Lovers of all music genres will enjoy the numerous free concerts throughout Salt Lake. In downtown, Excellence in the Community (a nonprofit arts organization) provides weekly concerts at the Gallivan Center from May through July. Catch local artists perform jazz, rock, and big band music while kicking back on their green lawn. Temple Square hosts recitals, concerts, and other musical events seasonally and most performances start at 7:30 p.m. And, Snowbird Resort's Cool Air Concerts get you out of the city and into the mountains to enjoy both local and national acts.
Splash Around at a Water Park
Several regional towns in the Salt Lake area have free splash pads or interactive fountains where kids can splash around. If you're looking to take a down day or just need to beat the summer heat, head to Legacy Park in North Salt Lake. This park will keep the whole family busy with walking trails, shady hang-out spots, ball fields, picnic tables, and, best of all, a kid's splash pad. Reserve a pavilion in two-hour increments for hosting a large group or an outdoor party.

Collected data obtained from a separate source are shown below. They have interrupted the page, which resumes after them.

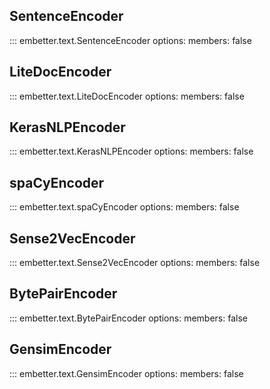## SentenceEncoder

::: embetter.text.SentenceEncoder
    options:
        members: false

## LiteDocEncoder

::: embetter.text.LiteDocEncoder
    options:
        members: false

## KerasNLPEncoder

::: embetter.text.KerasNLPEncoder
    options:
        members: false

## spaCyEncoder

::: embetter.text.spaCyEncoder
    options:
        members: false

## Sense2VecEncoder

::: embetter.text.Sense2VecEncoder
    options:
        members: false

## BytePairEncoder

::: embetter.text.BytePairEncoder
    options:
        members: false


## GensimEncoder

::: embetter.text.GensimEncoder
    options:
        members: false

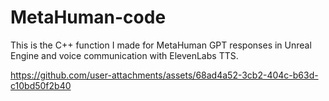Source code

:# MetaHuman-code
This is the C++ function I made for MetaHuman GPT responses in Unreal Engine and voice communication with ElevenLabs TTS.






https://github.com/user-attachments/assets/68ad4a52-3cb2-404c-b63d-c10bd50f2b40

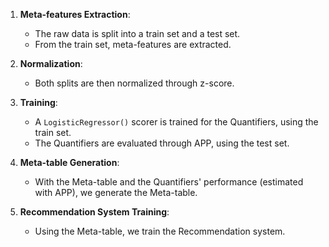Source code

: 1. **Meta-features Extraction**:
    - The raw data is split into a train set and a test set.
    - From the train set, meta-features are extracted.

2. **Normalization**:
    - Both splits are then normalized through z-score.

3. **Training**:
    - A `LogisticRegressor()` scorer is trained for the Quantifiers, using the train set.
    - The Quantifiers are evaluated through APP, using the test set.

3. **Meta-table Generation**:
    - With the Meta-table and the Quantifiers' performance (estimated with APP), we generate the Meta-table.

4. **Recommendation System Training**:
    - Using the Meta-table, we train the Recommendation system.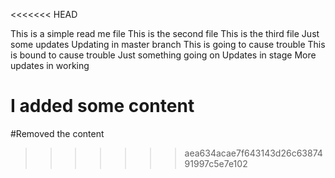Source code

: 
<<<<<<< HEAD

This is a simple read me file
This is the second file
This is the third file
Just some updates
Updating in master branch
This is going to cause trouble
This is bound to cause trouble
Just something going on
Updates in stage
More updates in working

I added some content
=======
#Removed the content
>>>>>>> aea634acae7f643143d26c6387491997c5e7e102
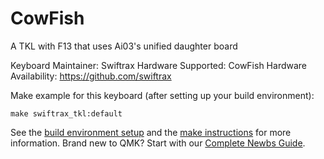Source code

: CowFish
======

A TKL with F13 that uses Ai03's unified daughter board

Keyboard Maintainer: Swiftrax 
Hardware Supported: CowFish 
Hardware Availability: https://github.com/swiftrax

Make example for this keyboard (after setting up your build environment):

    make swiftrax_tkl:default

See the [build environment setup](https://docs.qmk.fm/#/getting_started_build_tools) and the [make instructions](https://docs.qmk.fm/#/getting_started_make_guide) for more information. Brand new to QMK? Start with our [Complete Newbs Guide](https://docs.qmk.fm/#/newbs).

The beautiful Utah State Capitol sits on a hill and looks over downtown Salt Lake City, welcoming guests to take a tour. The visitors center is open Monday through Friday from 8:30 a.m. to 5 p.m. and tours depart every hour. Choose from several different tour options like a self-guided tour, complete with brochures to plan your route. The Pioneering Women Tour (by reservation only) lends a look at the important historic women displayed in the artwork throughout the building. And a tour specifically suited to educators gives children and teachers a glimpse of the Gold Room and the Rotunda covered in magnificent murals. This tour also drops in on a real legislative session, too.
Visit a Bird Preserve
Check out freshwater marshes, ponds, pools, sloughs, and mudflats at the Great Salt Lake Shorelands Preserve. This unique ecosystem is a robust feeding ground for tens of thousands of migratory birds each year. Here you can view over 250 species of birds as they make their way from Canada to the South, and back again. In fact, the area is frequented by so many feather friends that it's received the designation of a "Site of Hemispheric Importance" by the Western Hemispheric Shorebird Reserve Network. The grounds are located between the Farmington Bay Waterfowl Management Area and the Antelope Island State Park causeway.
There's no better way to get the feel of a vibrant city than by visiting its farmer's market when fresh produce is in season. But the Downtown Farmer's Market in Salt Lake has a lot more than just fruits and veggies. This Tuesday and Saturday market offers a free kid's club, complete with fun—like a scavenger hunt—that foster healthy local eating. They also offer workshops for adults, too, like "Summer in a Jar" that teaches food lovers how to preserve market goods.